Lenders have committed to contacting everyone with an interest-only mortgage maturing before the end of 2020 over the next year to enquire about their repayment plans.
The Financial Conduct Authority has today published guidance consultation focussed on dealing with the estimated 48 per cent of interest-only borrowers who may have a shortfall when their loan matures.
The guidance proposes to require lenders to set out how they plan to deal with borrowers who have a potential shortfall, including their communication strategies to alert customers of the need to sort out a repayment vehicle.
While the consultation does not close until 3 June, lenders have already committed to contacting borrowers with mortgages maturing before the end of 2020 over the next 12 months.
There are an estimated 600,000 borrowers with interest-only loans that will mature before 2020, while the FCA estimates that around half of the 2.6 million interest-only loans outstanding will have a shortfall. A third of these will have shortfalls of over £50,000.
The aim is not to force borrowers to take action but to ensure they are aware of their mortgage payment position and have enough notice to put together a repayment plan to avoid a shortfall.
Council of Mortgage Lenders director general Paul Smee says: “Lenders recognise that they have a valuable role to play in helping their customers to plan ahead, and to take action in good time to reduce the risk of being caught short when the time comes for the mortgage to be repaid.

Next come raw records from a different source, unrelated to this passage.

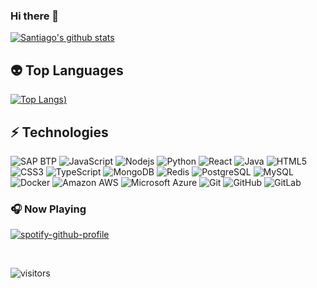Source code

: ### Hi there 👋 

[![Santiago's github stats](https://github-readme-stats.vercel.app/api?username=santiagogm1995&include_all_commits=true&count_private=true&show_icons=true&line_height=20&title_color=FFFFFF&icon_color=FFFFFF&text_color=FFFFFF&bg_color=0D1117)](https://github.com/anuraghazra/github-readme-stats)

## :alien: Top Languages

[![Top Langs](https://github-readme-stats.vercel.app/api/top-langs/?username=santiagogm1995&title_color=FFFFFF&icon_color=FFFFFF&text_color=FFFFFF&bg_color=0D1117))](https://github.com/anuraghazra/github-readme-stats)

## ⚡ Technologies

![SAP BTP](https://img.shields.io/badge/-SAP%20Business%20Technology%20Platform-white?style=flat-square&logo=SAP)
![JavaScript](https://img.shields.io/badge/-JavaScript-black?style=flat-square&logo=javascript)
![Nodejs](https://img.shields.io/badge/-Nodejs-black?style=flat-square&logo=Node.js)
![Python](https://img.shields.io/badge/-Python-black?style=flat-square&logo=Python)
![React](https://img.shields.io/badge/-React-black?style=flat-square&logo=react)
![Java](https://img.shields.io/badge/-java-E34A86?style=flat-square&logo=java)
![HTML5](https://img.shields.io/badge/-HTML5-E34F26?style=flat-square&logo=html5&logoColor=white)
![CSS3](https://img.shields.io/badge/-CSS3-1572B6?style=flat-square&logo=css3)
![TypeScript](https://img.shields.io/badge/-TypeScript-007ACC?style=flat-square&logo=typescript)
![MongoDB](https://img.shields.io/badge/-MongoDB-black?style=flat-square&logo=mongodb)
![Redis](https://img.shields.io/badge/-Redis-black?style=flat-square&logo=Redis)
![PostgreSQL](https://img.shields.io/badge/-PostgreSQL-336791?style=flat-square&logo=postgresql)
![MySQL](https://img.shields.io/badge/-MySQL-black?style=flat-square&logo=mysql)
![Docker](https://img.shields.io/badge/-Docker-black?style=flat-square&logo=docker)
![Amazon AWS](https://img.shields.io/badge/Amazon%20AWS-232F3E?style=flat-square&logo=amazon-aws)
![Microsoft Azure](https://img.shields.io/badge/Microsoft%20Azure-232F7E?style=flat-square&logo=microsoft-azure)
![Git](https://img.shields.io/badge/-Git-black?style=flat-square&logo=git)
![GitHub](https://img.shields.io/badge/-GitHub-181717?style=flat-square&logo=github)
![GitLab](https://img.shields.io/badge/-GitLab-FCA121?style=flat-square&logo=gitlab)

### 🎧 Now Playing 

[![spotify-github-profile](https://spotify-github-profile.vercel.app/api/view?uid=u76tjyzj9e5wpyqpom127wivv&cover_image=true&theme=natemoo-re&bar_color=00fbff)](https://github.com/kittinan/spotify-github-profile)

<br/>

![visitors](https://visitor-badge.glitch.me/badge?page_id=santiagogm1995)
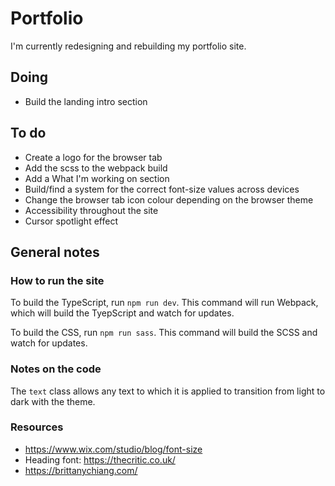 # Portfolio

I'm currently redesigning and rebuilding my portfolio site.

## Doing

-   Build the landing intro section

## To do

-   Create a logo for the browser tab
-   Add the scss to the webpack build
-   Add a What I'm working on section
-   Build/find a system for the correct font-size values across devices
-   Change the browser tab icon colour depending on the browser theme
-   Accessibility throughout the site
-   Cursor spotlight effect

## General notes

### How to run the site

To build the TypeScript, run `npm run dev`. This command will run Webpack, which will build the TyepScript and watch for updates.

To build the CSS, run `npm run sass`. This command will build the SCSS and watch for updates.

### Notes on the code

The `text` class allows any text to which it is applied to transition from light to dark with the theme.

### Resources

-   https://www.wix.com/studio/blog/font-size
-   Heading font: https://thecritic.co.uk/
-   https://brittanychiang.com/
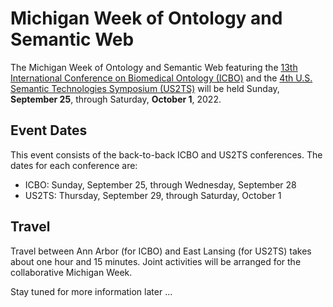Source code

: #  Michigan Week of Ontology and Semantic Web

The Michigan Week of Ontology and Semantic Web featuring the [13th International Conference on Biomedical Ontology (ICBO)](https://icbo-conference.github.io/icbo2022/) and the [4th U.S. Semantic Technologies Symposium (US2TS)](https://us2ts.org/) will be held Sunday, **September 25**, through Saturday, **October 1**, 2022. 

## Event Dates
This event consists of the back-to-back ICBO and US2TS conferences. The dates for each conference are:
  - ICBO: Sunday, September 25, through Wednesday, September 28 
  - US2TS: Thursday, September 29, through Saturday, October 1

## Travel
Travel between Ann Arbor (for ICBO) and East Lansing (for US2TS) takes about one hour and 15 minutes. Joint activities will be arranged for the collaborative Michigan Week. 

Stay tuned for more information later …
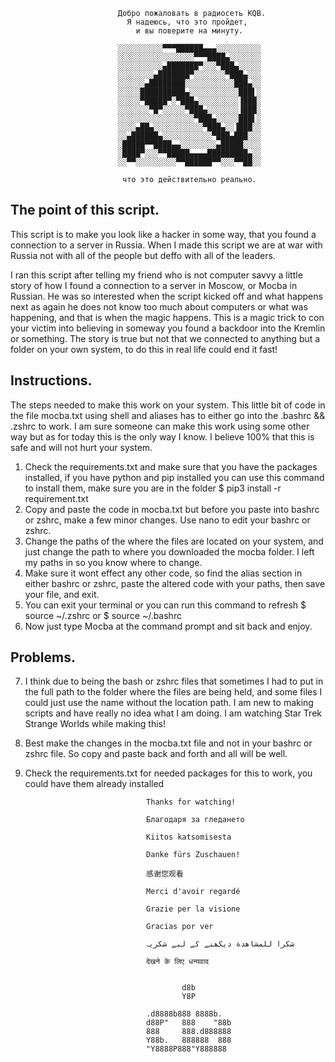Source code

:                             Добро пожаловать в радиосеть KQB.
                              Я надеюсь, что это пройдет,
                                и вы поверите на минуту.

                            ░░░░░░░░░░▀▀▀██████▄▄▄░░░░░░░░░░
                            ░░░░░░░░░░░░░░░░░▀▀▀████▄░░░░░░░
                            ░░░░░░░░░░▄███████▀░░░▀███▄░░░░░
                            ░░░░░░░░▄███████▀░░░░░░░▀███▄░░░
                            ░░░░░░▄████████░░░░░░░░░░░███▄░░
                            ░░░░░██████████▄░░░░░░░░░░░███▌░
                            ░░░░░▀█████▀░▀███▄░░░░░░░░░▐███░
                            ░░░░░░░▀█▀░░░░░▀███▄░░░░░░░▐███░
                            ░░░░░░░░░░░░░░░░░▀███▄░░░░░███▌░
                            ░░░░▄██▄░░░░░░░░░░░▀███▄░░▐███░░
                            ░░▄██████▄░░░░░░░░░░░▀███▄███░░░
                            ░█████▀▀████▄▄░░░░░░░░▄█████░░░░
                            ░████▀░░░▀▀█████▄▄▄▄█████████▄░░
                            ░░▀▀░░░░░░░░░▀▀██████▀▀░░░▀▀██░░

                             что это действительно реально.

## The point of this script.

This script is to make you look like a hacker in some way, that you found a connection to a server in Russia.
When I made this script we are at war with Russia not with all of the people but deffo with all of the leaders.

I ran this script after telling my friend who is not computer savvy a little story of how I found a connection to a server in Moscow, or Mocba in Russian. He was so interested when the script kicked off and what happens next as again he does not know too much about computers or what was happening, and that is when the magic happens. This is a magic trick to con your victim into believing in someway you found a backdoor into the Kremlin or something. The story is true but not that we connected to anything but a folder on your own system, to do this in real life could end it fast!

## Instructions.

The steps needed to make this work on your system.
This little bit of code in the file mocba.txt using shell and aliases has to either go into the .bashrc && .zshrc to work.
I am sure someone can make this work using some other way but as for today this is the only way I know.
I believe 100% that this is safe and will not hurt your system.

1.  Check the requirements.txt and make sure that you have the packages installed, if you have python and pip installed you  can use this command to install them, make sure you are in the folder $ pip3 install -r requirement.txt
2.  Copy and paste the code in mocba.txt but before you paste into bashrc or zshrc, make a few minor changes.
    Use nano to edit your bashrc or zshrc.
3.  Change the paths of the where the files are located on your system, and just change the path to where you downloaded the mocba folder. I left my paths in so you know where to change.
4.  Make sure it wont effect any other code, so find the alias section in either bashrc or zshrc, paste the altered code with your paths, then save your file, and exit.
5.  You can exit your terminal or you can run this command to refresh
    $ source ~/.zshrc
    or
    $ source ~/.bashrc
6.  Now just type Mocba at the command prompt and sit back and enjoy.

## Problems.

7.  I think due to being the bash or zshrc files that sometimes I had to put in the full path to the folder where the files are being held, and some files I could just use the name without the location path. I am new to making scripts and have really no idea what I am doing. I am watching Star Trek Strange Worlds while making this!

8.  Best make the changes in the mocba.txt file and not in your bashrc or zshrc file. So copy and paste back and forth and all will be well.

9. Check the requirements.txt for needed packages for this to work, you could have them already installed


                                  Thanks for watching!

                                  Благодаря за гледането

                                  Kiitos katsomisesta

                                  Danke fürs Zuschauen!

                                  感谢您观看

                                  Merci d'avoir regardé

                                  Grazie per la visione

                                  Gracias por ver

                                  شكرا للمشاهدة دیکھنے کے لیے شکریہ

                                  देखने के लिए धन्यवाद  


                                          d8b
                                          Y8P

                                  .d8888b888 8888b.
                                  d88P"   888    "88b
                                  888     888.d888888
                                  Y88b.   888888  888
                                  "Y8888P888"Y888888
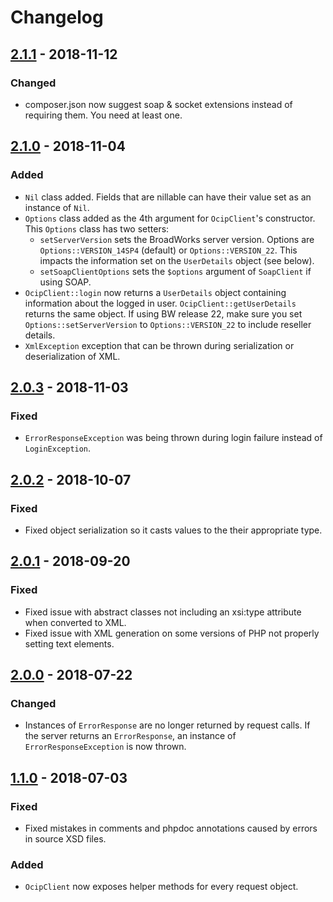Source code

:# Changelog

## [2.1.1] - 2018-11-12
### Changed
- composer.json now suggest soap & socket extensions instead of requiring them. You need at least one.

## [2.1.0] - 2018-11-04
### Added
- `Nil` class added. Fields that are nillable can have their value set as an instance of `Nil`.
- `Options` class added as the 4th argument for `OcipClient`'s constructor. This `Options` class has two setters:
  - `setServerVersion` sets the BroadWorks server version. Options are `Options::VERSION_14SP4` (default) or `Options::VERSION_22`. This impacts the information set on the `UserDetails` object (see below).
  - `setSoapClientOptions` sets the `$options` argument of `SoapClient` if using SOAP.
- `OcipClient::login` now returns a `UserDetails` object containing information about the logged in user. `OcipClient::getUserDetails` returns the same object. If using BW release 22, make sure you set `Options::setServerVersion` to `Options::VERSION_22` to include reseller details.
- `XmlException` exception that can be thrown during serialization or deserialization of XML.

## [2.0.3] - 2018-11-03
### Fixed
- `ErrorResponseException` was being thrown during login failure instead of `LoginException`.

## [2.0.2] - 2018-10-07
### Fixed
- Fixed object serialization so it casts values to the their appropriate type. 

## [2.0.1] - 2018-09-20
### Fixed
- Fixed issue with abstract classes not including an xsi:type attribute when converted to XML.
- Fixed issue with XML generation on some versions of PHP not properly setting text elements.

## [2.0.0] - 2018-07-22
### Changed
- Instances of `ErrorResponse` are no longer returned by request calls. If the server returns an `ErrorResponse`, an instance of `ErrorResponseException` is now thrown.

## [1.1.0] - 2018-07-03
### Fixed
- Fixed mistakes in comments and phpdoc annotations caused by errors in source XSD files.

### Added
- `OcipClient` now exposes helper methods for every request object.

[2.1.1]: https://github.com/cwmiller/broadworks-connector/compare/2.1.0...2.1.1
[2.1.0]: https://github.com/cwmiller/broadworks-connector/compare/2.0.3...2.1.0
[2.0.3]: https://github.com/cwmiller/broadworks-connector/compare/2.0.2...2.0.3
[2.0.2]: https://github.com/cwmiller/broadworks-connector/compare/2.0.1...2.0.2
[2.0.1]: https://github.com/cwmiller/broadworks-connector/compare/2.0...2.0.1
[2.0.0]: https://github.com/cwmiller/broadworks-connector/compare/1.1...2.0
[1.1.0]: https://github.com/cwmiller/broadworks-connector/compare/1.0...1.1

“We are working as an industry to ensure that good, pre-emptive communication with interest-only mortgage customers is the norm. Most people, even if they have not yet done so, have time to plan a satisfactory strategy for when their mortgage reaches maturity.”
Building Societies Association head of mortgage policy Paul Broadhead says: “Those interest only borrowers with mortgages due to mature by the year 2020 can expect to be contacted by their lender in the next 12 months if they have not already heard from them.
“These communications have been on top of the normal annual reminder which is part of a borrowers’ annual mortgage statement. Ultimately the responsibility to repay a mortgage remains with the borrower. But building societies and other mutual lenders will deploy all the tools they have to help anyone who has an interest only mortgage with a shortfall.”
The CML has also been working with the Money Advice Service on an action plan guide which provides a checklist of actions for people with an interest-only mortgage, with the aim of avoiding a shortfall when the loan matures.